Bonn - Naschkatzen müssen auch nach dem Beschluss der EU-Zuckermarktreform noch ein paar Jahre warten, bis sie günstiger an Süßigkeiten kommen. Ab dem Jahr 2010 dürften die Preise für Schokolade, Gummibärchen oder Softdrinks aber fallen, schätzten der Bundesverband der Deutschen Süßwarenindustrie und das Infozentrum Zuckerverwender am Freitag.

"Die Verbraucher müssen noch warten, bevor zuckerhaltige Waren in ihren Preisen sinken können", sagte BDSI-Sprecher Torben Erbrath. Erst wenn 2009 die Reform vollkommen in Kraft getreten sei und der Garantiepreis für Weißzucker dann um 36 Prozent niedriger liege, könnten die Hersteller niedrigere Ausgaben einkalkulieren. Ab 2010 könnten sich diese dann bei den Preisen der Süßwaren niederschlagen.

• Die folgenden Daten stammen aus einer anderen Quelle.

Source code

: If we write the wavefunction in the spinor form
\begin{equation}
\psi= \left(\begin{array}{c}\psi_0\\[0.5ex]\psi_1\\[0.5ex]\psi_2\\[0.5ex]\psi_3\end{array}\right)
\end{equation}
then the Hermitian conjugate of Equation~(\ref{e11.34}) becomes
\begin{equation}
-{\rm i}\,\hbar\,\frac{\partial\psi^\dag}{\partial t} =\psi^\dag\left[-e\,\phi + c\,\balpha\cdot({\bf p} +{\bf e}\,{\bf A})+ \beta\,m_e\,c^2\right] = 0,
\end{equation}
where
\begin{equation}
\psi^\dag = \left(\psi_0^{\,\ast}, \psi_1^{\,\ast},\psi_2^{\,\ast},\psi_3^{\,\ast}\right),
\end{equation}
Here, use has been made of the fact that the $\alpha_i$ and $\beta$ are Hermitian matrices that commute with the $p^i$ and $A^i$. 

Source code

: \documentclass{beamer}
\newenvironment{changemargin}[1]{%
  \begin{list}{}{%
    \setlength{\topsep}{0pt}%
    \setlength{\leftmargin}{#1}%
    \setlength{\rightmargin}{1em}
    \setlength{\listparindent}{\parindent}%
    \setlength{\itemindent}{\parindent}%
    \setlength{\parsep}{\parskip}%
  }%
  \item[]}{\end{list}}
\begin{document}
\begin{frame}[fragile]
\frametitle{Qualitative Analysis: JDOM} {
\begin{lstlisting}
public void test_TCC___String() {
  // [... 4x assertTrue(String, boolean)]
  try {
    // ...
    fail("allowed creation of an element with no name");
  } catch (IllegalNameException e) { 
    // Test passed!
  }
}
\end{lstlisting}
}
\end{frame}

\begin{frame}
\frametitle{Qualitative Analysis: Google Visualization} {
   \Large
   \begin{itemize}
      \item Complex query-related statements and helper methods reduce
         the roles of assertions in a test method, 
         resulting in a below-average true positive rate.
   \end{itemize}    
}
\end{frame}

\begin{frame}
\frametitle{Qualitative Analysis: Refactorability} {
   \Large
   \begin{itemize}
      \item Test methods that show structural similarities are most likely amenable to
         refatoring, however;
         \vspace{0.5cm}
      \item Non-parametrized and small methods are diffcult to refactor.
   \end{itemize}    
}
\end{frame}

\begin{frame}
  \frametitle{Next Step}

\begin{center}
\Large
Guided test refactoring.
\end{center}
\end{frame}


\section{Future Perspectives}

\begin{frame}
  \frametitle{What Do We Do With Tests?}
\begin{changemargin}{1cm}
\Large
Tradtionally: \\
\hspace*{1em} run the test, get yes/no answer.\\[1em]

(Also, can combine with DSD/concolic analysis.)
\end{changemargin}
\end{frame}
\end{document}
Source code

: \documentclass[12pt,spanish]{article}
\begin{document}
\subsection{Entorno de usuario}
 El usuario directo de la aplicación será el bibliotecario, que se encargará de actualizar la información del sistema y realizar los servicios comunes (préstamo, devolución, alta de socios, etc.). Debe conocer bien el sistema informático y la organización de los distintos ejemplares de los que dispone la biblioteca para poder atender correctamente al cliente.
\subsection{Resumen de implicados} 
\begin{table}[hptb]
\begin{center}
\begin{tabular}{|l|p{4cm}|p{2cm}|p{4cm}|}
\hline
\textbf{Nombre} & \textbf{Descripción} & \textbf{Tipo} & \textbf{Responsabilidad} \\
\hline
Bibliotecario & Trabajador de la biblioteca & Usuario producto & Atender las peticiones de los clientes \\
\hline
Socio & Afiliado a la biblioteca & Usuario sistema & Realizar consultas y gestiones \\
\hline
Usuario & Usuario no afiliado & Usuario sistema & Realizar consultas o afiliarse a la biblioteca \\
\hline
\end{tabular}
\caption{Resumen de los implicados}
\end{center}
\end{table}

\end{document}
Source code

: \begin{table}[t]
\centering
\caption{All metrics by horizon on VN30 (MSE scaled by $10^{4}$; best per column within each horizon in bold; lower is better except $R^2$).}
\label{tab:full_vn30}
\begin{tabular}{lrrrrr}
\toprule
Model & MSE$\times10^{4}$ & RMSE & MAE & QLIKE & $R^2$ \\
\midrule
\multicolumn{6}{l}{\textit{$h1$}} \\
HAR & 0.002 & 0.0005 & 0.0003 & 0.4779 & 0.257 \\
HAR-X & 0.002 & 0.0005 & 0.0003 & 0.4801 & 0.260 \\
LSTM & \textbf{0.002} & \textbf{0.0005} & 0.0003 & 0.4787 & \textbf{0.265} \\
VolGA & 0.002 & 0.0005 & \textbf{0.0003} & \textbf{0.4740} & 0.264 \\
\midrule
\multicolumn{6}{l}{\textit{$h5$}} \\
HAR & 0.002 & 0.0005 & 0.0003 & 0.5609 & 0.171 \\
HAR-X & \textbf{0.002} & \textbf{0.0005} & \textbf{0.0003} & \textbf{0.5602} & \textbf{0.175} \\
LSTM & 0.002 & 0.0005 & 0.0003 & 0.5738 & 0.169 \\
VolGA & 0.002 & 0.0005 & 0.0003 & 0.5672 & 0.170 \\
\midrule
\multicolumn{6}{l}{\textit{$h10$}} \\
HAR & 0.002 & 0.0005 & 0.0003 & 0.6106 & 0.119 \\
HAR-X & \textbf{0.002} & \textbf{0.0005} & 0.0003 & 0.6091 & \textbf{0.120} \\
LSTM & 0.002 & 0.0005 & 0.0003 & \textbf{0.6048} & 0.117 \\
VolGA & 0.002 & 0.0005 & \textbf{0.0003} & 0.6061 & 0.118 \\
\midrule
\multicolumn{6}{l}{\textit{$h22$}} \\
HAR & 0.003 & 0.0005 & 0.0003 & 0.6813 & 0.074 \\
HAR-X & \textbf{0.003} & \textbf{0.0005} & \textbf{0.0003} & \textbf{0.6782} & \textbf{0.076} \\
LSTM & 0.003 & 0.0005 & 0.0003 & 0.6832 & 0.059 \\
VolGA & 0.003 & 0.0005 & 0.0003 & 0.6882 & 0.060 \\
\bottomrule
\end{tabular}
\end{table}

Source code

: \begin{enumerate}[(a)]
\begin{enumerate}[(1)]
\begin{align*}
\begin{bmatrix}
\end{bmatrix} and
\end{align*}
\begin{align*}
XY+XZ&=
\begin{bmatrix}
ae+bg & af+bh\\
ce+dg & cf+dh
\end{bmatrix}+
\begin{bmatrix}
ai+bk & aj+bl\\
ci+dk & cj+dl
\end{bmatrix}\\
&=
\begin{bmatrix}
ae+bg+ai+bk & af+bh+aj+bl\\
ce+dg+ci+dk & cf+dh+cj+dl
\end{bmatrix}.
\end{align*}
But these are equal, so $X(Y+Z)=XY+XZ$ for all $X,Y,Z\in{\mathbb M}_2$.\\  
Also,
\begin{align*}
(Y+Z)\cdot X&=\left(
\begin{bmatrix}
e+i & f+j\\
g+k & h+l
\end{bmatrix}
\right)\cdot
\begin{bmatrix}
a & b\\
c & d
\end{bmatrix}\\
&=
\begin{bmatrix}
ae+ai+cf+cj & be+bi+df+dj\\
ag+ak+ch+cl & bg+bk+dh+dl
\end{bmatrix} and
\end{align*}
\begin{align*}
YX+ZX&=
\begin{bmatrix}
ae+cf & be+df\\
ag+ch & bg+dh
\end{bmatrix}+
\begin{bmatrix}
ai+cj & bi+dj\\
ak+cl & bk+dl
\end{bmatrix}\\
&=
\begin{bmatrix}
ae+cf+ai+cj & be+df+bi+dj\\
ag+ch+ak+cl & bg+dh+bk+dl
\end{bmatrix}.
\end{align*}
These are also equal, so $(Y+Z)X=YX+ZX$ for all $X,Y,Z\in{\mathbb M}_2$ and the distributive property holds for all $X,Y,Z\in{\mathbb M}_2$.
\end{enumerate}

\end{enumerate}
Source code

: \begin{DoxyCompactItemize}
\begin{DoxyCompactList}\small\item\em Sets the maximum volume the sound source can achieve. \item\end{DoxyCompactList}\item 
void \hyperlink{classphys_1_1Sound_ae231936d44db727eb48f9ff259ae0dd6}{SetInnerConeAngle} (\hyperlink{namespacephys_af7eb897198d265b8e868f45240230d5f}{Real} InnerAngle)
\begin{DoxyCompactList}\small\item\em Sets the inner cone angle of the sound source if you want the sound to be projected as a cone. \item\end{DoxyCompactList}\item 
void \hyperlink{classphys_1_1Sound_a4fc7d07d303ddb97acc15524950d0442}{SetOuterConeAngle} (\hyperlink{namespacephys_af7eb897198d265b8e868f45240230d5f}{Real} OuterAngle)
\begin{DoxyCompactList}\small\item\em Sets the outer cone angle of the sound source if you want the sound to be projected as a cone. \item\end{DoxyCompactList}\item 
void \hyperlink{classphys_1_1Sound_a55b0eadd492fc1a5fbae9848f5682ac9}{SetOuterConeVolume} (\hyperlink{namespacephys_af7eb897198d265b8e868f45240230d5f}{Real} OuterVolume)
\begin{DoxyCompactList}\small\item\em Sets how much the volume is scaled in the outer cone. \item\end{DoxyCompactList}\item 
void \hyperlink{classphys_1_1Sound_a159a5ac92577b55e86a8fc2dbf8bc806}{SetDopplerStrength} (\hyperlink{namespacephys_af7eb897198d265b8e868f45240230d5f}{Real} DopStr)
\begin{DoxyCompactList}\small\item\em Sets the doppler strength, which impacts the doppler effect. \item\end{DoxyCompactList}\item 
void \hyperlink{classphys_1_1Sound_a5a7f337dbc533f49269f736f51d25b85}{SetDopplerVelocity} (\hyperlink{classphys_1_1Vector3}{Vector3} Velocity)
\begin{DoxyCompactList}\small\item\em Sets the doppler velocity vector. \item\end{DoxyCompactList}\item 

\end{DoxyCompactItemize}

Das Infozentrum Zuckerverwender geht heute davon aus, dass auf Grund des Preisdrucks im Handel die Einsparmöglichkeiten auch weitestgehend an die Verbraucher weitergegeben werden. "Der Wettbewerbsdruck dort ist sehr hoch", sagte ein Sprecher des Branchenverbands, der unter anderem Hersteller alkoholfreier Getränke und der Süßwarenindustrie vertritt.

Bis zu zehn Prozent billiger

Für die Käufer von Schokolade, Fruchtgummis, Bonbons, Erfrischungsgetränken oder Marmeladen können sich die Sparmöglichkeiten auf bis zu zehn Prozent des Verkaufspreises läppern.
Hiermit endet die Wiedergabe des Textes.